The Company is undertaking prudent cost reduction measures in order to protect the business and preserve cash in the current environment. This includes a 20% salary reduction taken by the senior management team and Board, a deferral of the annual pay review and temporary freeze on recruitment. The Group is also utilising, to the extent necessary, the different government schemes put in place to support businesses in many of the countries in which it operates. To date, these include the selected furloughing of staff in the UK and France, and receipt of funds from the US Payroll Protection Program.
As at 31 March, the Group had net debt of £6 million comprising cash balances of £13 million and borrowings of £19 million. The Group has total committed banking facilities of £24 million, of which £5 million remains undrawn, maturing in September 2023. Although the Group is in a healthy financial position, the Board also considers it prudent as part of the cash conservation measures to defer the payment of dividends until economic and business conditions are more certain.

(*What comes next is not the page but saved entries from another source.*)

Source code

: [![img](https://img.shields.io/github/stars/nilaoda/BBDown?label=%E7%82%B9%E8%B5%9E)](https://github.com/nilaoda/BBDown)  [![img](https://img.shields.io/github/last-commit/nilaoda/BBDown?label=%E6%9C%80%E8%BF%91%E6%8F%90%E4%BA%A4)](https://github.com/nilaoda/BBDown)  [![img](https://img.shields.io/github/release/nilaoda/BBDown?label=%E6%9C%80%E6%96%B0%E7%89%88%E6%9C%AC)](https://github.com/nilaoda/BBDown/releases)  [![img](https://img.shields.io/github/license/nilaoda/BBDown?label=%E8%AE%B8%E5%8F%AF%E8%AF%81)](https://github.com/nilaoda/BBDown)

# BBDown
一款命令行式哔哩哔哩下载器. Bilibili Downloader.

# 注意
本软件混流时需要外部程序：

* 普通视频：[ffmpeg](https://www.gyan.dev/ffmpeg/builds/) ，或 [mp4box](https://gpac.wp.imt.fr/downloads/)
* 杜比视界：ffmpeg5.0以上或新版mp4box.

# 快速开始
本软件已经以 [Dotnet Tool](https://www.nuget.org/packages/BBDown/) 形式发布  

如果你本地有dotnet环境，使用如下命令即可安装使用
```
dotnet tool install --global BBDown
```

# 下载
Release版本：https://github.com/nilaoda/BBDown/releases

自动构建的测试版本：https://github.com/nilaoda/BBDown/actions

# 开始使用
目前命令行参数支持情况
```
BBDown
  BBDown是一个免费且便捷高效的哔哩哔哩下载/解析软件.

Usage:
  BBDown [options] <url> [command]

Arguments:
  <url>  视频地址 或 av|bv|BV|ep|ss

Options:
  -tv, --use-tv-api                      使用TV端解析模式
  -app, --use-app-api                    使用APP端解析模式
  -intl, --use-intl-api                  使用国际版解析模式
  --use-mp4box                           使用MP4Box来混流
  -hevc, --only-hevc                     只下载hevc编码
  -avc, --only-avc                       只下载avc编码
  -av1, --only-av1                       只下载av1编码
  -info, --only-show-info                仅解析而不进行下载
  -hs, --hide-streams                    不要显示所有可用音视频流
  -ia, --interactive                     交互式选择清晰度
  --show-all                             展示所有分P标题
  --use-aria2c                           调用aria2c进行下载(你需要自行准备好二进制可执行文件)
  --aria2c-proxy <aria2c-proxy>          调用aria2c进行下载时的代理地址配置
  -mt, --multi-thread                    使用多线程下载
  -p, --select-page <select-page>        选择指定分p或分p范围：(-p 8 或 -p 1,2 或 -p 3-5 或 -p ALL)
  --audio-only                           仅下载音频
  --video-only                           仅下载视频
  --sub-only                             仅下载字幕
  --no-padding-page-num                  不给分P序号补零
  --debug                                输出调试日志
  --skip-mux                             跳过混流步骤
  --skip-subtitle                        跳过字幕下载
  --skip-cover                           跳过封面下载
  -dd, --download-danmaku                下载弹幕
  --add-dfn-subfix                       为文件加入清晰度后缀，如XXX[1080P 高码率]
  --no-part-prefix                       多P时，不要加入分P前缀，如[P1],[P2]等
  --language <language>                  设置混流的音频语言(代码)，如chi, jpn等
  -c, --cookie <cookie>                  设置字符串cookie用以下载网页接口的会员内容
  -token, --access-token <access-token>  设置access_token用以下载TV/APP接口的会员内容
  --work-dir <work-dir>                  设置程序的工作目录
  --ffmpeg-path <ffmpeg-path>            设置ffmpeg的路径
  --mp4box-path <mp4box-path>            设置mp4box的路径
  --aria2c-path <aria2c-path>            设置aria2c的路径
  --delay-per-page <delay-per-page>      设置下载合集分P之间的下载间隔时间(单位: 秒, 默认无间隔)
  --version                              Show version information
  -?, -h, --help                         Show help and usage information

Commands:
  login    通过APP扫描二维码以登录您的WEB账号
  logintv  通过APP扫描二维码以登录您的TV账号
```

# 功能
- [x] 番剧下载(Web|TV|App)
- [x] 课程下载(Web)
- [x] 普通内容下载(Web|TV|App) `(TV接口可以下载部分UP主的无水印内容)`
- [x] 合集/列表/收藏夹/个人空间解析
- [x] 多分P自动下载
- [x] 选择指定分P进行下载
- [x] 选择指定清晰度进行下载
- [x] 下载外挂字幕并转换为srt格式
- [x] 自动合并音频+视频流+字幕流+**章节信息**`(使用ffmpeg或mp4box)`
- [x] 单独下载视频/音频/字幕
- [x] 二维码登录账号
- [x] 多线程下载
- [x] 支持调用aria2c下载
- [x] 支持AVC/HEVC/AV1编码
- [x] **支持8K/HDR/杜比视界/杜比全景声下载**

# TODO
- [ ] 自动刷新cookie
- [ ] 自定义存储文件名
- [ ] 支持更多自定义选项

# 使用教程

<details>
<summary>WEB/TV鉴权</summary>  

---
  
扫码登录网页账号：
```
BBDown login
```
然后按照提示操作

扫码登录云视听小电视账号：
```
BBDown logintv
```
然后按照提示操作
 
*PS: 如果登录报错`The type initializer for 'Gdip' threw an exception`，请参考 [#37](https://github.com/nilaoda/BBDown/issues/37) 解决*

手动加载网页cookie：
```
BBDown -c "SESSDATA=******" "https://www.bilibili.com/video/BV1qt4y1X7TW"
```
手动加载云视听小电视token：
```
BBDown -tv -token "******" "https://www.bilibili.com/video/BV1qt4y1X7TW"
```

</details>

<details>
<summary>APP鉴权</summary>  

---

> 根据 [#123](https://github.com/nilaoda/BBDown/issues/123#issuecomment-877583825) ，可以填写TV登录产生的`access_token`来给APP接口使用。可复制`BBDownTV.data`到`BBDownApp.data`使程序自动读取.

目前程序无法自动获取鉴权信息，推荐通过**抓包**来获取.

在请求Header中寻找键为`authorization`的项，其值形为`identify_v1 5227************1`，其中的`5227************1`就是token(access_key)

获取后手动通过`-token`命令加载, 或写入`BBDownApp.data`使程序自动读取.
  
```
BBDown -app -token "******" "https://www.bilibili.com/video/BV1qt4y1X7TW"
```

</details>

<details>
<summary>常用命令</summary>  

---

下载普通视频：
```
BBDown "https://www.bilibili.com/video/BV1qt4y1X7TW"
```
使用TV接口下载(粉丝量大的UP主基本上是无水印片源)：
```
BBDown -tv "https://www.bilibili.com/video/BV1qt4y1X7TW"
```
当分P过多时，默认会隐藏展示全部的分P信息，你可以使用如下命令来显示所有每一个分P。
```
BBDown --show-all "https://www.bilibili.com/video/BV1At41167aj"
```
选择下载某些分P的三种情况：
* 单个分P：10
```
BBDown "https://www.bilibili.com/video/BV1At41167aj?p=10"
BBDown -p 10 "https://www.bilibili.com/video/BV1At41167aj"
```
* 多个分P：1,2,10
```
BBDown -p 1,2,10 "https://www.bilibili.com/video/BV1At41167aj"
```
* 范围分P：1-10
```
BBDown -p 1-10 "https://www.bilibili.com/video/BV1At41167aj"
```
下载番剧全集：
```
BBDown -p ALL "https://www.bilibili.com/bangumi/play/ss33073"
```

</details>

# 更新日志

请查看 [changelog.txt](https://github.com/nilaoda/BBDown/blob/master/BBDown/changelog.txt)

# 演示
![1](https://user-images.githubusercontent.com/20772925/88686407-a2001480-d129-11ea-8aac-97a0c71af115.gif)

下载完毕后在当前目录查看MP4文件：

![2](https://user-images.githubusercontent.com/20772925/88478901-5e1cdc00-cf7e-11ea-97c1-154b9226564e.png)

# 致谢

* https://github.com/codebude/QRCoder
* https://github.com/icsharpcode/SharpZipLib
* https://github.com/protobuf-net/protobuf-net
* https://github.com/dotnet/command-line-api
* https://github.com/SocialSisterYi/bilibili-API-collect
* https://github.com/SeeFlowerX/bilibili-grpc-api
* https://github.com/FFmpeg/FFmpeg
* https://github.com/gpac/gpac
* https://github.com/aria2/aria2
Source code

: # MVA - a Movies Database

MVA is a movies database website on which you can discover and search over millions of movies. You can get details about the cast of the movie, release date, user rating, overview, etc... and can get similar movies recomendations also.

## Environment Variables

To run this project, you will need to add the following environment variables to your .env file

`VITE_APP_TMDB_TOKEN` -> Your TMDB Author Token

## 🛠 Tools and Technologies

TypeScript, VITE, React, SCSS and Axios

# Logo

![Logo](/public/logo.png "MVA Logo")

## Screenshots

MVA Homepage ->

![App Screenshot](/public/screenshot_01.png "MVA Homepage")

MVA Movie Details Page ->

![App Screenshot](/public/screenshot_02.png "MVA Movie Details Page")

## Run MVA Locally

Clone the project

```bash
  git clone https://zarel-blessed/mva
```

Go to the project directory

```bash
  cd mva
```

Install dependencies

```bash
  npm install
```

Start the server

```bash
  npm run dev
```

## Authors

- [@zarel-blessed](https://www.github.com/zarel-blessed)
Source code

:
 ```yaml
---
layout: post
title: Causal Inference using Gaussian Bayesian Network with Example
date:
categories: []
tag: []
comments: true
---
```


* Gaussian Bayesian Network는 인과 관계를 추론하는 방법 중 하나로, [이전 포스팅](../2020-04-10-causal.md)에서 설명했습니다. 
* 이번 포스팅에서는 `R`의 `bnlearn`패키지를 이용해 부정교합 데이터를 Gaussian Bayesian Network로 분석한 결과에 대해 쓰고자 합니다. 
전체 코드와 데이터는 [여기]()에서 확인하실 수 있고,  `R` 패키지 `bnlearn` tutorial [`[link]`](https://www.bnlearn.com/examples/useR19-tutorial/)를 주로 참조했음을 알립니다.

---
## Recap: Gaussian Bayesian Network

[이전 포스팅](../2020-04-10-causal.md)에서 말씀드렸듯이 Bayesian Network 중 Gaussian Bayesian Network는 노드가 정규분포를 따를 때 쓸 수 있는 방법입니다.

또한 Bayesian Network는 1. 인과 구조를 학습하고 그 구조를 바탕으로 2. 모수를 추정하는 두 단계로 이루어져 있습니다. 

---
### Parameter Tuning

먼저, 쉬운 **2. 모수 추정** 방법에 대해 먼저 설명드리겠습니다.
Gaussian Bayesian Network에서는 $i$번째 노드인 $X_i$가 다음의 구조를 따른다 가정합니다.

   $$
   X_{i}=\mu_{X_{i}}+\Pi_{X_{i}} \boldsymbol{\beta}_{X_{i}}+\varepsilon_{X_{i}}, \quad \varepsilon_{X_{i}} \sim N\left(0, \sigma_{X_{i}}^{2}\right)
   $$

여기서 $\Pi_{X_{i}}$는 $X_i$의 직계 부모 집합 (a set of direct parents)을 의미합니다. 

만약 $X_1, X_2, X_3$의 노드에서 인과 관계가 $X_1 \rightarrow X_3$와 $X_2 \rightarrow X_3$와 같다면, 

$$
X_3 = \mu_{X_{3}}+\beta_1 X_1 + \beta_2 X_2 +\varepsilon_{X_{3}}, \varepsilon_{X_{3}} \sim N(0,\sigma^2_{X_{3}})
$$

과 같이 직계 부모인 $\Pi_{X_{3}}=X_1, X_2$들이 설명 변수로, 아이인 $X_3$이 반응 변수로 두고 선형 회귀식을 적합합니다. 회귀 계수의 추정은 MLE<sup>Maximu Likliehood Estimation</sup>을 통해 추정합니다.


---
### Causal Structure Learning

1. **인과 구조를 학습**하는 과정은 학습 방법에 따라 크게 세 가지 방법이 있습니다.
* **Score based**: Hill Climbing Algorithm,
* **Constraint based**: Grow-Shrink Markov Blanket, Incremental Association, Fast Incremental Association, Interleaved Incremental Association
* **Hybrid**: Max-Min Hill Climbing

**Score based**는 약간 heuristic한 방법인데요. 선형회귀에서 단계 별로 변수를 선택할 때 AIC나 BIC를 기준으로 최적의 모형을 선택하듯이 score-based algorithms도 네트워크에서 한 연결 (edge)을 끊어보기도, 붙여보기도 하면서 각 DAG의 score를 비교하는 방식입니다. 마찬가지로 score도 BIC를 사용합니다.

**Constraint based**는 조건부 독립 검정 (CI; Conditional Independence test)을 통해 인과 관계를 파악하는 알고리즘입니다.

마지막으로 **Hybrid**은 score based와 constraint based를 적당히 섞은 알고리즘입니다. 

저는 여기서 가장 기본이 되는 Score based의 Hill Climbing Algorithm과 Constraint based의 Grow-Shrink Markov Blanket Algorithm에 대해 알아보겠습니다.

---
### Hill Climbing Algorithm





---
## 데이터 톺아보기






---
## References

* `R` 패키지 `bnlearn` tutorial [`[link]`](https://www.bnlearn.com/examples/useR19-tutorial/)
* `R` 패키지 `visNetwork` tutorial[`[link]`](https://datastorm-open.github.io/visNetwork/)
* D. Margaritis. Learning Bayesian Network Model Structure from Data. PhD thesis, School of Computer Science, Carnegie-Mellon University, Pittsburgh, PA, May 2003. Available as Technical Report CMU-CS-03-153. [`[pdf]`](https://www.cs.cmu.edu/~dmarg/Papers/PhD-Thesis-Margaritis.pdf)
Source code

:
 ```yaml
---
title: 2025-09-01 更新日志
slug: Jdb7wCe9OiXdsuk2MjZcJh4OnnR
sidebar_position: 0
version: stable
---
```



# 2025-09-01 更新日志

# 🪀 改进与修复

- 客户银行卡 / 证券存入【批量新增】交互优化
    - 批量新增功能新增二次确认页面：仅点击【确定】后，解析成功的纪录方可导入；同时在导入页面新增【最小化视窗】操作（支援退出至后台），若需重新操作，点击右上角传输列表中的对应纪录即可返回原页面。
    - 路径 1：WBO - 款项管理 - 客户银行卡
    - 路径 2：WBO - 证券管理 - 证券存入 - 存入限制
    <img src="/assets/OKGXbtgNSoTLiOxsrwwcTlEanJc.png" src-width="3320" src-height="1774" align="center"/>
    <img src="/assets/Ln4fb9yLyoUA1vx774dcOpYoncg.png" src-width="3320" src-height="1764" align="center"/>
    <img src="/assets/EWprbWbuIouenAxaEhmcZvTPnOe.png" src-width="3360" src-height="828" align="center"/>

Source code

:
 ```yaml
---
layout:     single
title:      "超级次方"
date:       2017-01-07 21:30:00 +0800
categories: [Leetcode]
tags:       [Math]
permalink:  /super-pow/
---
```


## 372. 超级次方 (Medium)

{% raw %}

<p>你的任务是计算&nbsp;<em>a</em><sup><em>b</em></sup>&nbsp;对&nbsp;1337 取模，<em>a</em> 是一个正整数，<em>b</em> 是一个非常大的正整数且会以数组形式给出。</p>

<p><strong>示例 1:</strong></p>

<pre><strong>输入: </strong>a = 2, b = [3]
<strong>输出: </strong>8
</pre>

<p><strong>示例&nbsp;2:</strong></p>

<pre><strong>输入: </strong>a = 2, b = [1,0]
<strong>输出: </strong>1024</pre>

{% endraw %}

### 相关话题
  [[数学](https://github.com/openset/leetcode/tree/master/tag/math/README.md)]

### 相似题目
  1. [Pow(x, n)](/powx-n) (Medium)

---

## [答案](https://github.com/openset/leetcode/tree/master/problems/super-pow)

Following the postponement of the 2019 results announcement originally scheduled for 26 March in compliance with FCA guidance, the Board now expects to issue the 2019 results early in May. Details will be confirmed in due course.”
YouGov – “With strong cash balances and no debt, we are confident of YouGov's resilience to endure the period of uncertainty. We have taken and will continue to take all the necessary actions to protect our business and people. The health and safety of our people is of paramount importance. At the time of writing all 38 YouGov offices are closed with our entire workforce working from home
No current intention to furlough any employees or apply for any Government loans or grants.
Being an online company, we have an established culture of remote and flexible working. Consequently, our clients continue to receive business as usual service, and we are well-positioned to maintain this continuity of service during this period.
Prudent cost reviews and contingency planning undertaken.
We continue to closely monitor the rapidly evolving situation in order to respond accordingly.
We understand the importance of accurate and easily accessible data and insights during these unprecedented times. To support the healthcare research community and public health bodies across the world, we have partnered with the Institute of Global Health Innovation at Imperial College London to gather global insights on people's behaviours and opinions in response to Covid-19, with the data being freely available for public health researchers.
We have also developed the YouGov Covid-19 Monitor for our commercial clients to help provide key consumer and social insights, including market and sector impact and health compliance, across 29 markets.”